WHAT YOU HAVE TO DO: Only the lines that contain the string "Progress" belong in the answer; pull them from the records.

PROVIDED RECORDS:

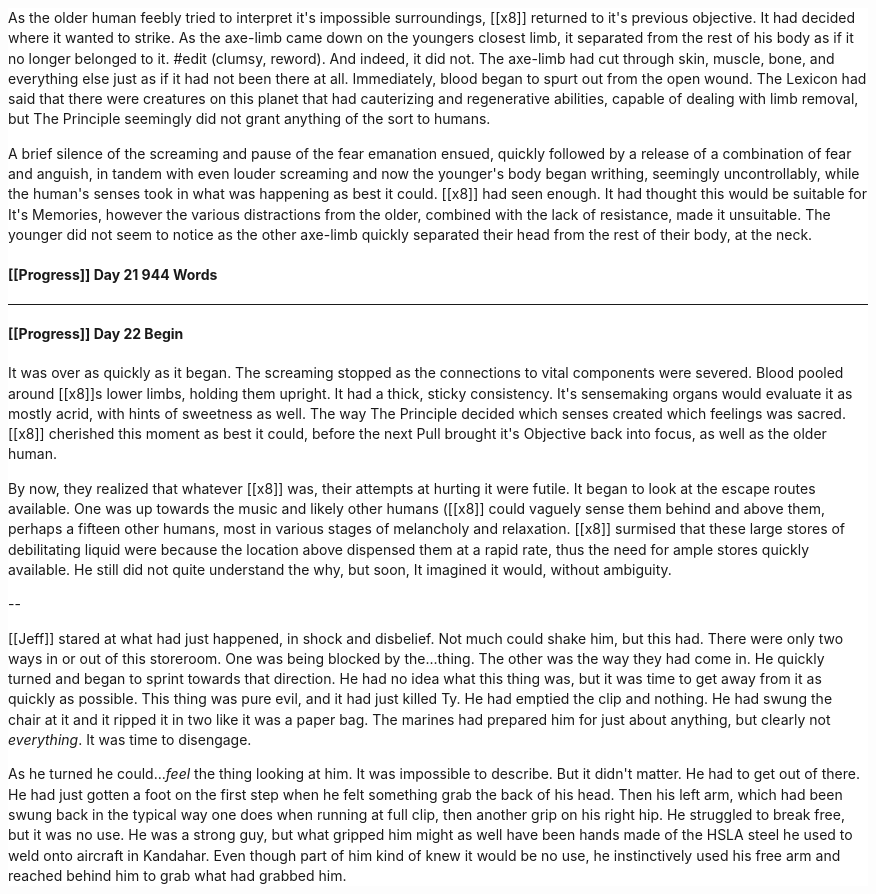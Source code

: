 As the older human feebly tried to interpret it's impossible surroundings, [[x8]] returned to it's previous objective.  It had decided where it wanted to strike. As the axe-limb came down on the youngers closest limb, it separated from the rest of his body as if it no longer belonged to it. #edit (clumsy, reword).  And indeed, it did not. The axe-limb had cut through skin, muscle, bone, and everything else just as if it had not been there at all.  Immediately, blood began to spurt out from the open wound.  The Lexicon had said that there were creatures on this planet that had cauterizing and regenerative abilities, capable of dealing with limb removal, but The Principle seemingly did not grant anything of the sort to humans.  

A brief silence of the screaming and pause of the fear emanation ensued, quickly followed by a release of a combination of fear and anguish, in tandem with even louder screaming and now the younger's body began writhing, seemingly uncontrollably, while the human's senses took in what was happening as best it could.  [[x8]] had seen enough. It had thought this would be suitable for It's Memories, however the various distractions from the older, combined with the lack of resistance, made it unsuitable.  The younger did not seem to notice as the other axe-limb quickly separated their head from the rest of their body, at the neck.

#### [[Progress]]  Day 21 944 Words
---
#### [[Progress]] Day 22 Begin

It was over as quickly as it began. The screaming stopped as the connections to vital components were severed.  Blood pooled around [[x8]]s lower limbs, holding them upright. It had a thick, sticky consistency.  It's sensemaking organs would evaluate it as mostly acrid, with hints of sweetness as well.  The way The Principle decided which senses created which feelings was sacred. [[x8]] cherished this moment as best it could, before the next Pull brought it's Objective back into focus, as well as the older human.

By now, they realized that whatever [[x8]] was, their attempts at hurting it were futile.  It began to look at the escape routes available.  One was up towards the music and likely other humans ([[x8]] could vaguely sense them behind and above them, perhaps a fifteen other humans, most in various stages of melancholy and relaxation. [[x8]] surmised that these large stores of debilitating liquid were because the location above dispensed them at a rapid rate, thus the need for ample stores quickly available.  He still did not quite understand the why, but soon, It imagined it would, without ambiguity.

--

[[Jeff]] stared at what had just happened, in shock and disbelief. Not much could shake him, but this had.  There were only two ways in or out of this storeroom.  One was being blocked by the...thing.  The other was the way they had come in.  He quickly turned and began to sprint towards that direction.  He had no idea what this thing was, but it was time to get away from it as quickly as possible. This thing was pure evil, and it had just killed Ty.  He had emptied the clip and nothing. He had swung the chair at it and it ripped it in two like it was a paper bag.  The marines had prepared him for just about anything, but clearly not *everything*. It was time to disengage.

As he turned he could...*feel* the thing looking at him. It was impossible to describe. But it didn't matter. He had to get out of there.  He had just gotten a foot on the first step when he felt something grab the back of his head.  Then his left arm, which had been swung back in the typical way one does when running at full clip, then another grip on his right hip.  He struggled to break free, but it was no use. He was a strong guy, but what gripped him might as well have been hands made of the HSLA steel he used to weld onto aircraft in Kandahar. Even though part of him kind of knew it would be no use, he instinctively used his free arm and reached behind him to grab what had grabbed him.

---

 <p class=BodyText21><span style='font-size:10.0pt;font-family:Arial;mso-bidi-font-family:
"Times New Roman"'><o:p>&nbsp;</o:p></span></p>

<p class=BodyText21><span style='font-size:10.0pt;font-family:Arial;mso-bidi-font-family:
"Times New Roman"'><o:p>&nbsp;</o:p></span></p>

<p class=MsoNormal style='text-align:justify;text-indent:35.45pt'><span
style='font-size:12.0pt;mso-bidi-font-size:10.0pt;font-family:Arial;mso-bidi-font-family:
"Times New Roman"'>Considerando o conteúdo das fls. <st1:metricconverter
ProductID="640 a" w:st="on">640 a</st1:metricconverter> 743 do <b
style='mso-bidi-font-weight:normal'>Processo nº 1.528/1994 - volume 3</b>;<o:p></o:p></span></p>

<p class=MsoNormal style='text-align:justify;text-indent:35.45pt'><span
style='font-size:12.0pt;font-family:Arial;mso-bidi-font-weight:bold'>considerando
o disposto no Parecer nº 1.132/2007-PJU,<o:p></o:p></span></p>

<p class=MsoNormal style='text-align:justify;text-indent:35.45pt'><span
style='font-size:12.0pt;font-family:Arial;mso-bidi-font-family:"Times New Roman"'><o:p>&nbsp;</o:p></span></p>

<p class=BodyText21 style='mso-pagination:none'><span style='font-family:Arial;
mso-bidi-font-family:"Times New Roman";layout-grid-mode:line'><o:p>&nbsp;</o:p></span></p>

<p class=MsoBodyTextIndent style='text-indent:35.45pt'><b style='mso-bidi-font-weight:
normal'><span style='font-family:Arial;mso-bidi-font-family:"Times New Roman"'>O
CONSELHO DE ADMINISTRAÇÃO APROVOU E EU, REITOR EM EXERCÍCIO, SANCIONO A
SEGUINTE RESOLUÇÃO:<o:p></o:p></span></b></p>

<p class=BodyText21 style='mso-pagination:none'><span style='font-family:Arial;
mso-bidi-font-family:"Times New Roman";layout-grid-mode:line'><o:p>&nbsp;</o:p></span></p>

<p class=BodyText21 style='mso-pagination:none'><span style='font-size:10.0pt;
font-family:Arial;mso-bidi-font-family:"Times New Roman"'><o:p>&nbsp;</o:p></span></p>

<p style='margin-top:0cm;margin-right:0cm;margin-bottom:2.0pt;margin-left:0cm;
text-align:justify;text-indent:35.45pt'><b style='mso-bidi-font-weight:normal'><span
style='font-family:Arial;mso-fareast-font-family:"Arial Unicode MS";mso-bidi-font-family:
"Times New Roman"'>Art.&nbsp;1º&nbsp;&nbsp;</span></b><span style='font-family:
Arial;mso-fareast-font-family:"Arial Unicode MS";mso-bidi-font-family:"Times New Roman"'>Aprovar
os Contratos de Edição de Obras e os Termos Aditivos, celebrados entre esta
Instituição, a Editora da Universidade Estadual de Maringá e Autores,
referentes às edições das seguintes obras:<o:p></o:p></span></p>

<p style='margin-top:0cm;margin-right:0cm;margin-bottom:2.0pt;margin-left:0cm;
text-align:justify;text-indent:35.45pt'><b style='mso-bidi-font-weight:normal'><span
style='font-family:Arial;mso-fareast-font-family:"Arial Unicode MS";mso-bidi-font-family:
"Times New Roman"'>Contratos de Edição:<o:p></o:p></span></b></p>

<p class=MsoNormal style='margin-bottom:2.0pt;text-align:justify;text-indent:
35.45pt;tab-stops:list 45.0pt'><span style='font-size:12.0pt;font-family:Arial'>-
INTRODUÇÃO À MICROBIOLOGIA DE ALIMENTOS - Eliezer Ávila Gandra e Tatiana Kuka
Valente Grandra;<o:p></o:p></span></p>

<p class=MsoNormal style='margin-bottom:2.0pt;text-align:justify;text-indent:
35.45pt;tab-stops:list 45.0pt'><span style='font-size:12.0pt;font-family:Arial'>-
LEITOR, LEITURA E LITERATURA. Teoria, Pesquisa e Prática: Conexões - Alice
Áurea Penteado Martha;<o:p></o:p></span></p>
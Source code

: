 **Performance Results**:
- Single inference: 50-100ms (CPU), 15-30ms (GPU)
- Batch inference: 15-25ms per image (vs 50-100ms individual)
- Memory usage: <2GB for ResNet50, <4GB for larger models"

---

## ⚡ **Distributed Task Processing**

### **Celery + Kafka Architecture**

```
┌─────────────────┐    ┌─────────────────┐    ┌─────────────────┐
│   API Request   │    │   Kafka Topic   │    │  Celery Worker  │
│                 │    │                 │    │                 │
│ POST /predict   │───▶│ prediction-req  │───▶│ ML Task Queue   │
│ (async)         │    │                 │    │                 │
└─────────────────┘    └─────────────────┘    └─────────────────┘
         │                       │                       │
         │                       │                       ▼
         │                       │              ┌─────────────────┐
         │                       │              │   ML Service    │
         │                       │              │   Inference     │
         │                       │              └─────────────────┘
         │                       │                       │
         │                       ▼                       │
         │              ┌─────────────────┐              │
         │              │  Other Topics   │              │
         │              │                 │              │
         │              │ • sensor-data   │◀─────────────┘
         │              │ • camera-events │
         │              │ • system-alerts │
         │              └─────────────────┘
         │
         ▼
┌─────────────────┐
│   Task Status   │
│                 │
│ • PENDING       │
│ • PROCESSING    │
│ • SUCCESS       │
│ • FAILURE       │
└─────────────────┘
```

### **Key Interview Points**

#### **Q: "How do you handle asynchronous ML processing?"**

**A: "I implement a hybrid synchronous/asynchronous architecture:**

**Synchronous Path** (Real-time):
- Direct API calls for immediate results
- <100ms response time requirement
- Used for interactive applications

REPLY:
#### [[Progress]]  Day 21 944 Words
#### [[Progress]] Day 22 Begin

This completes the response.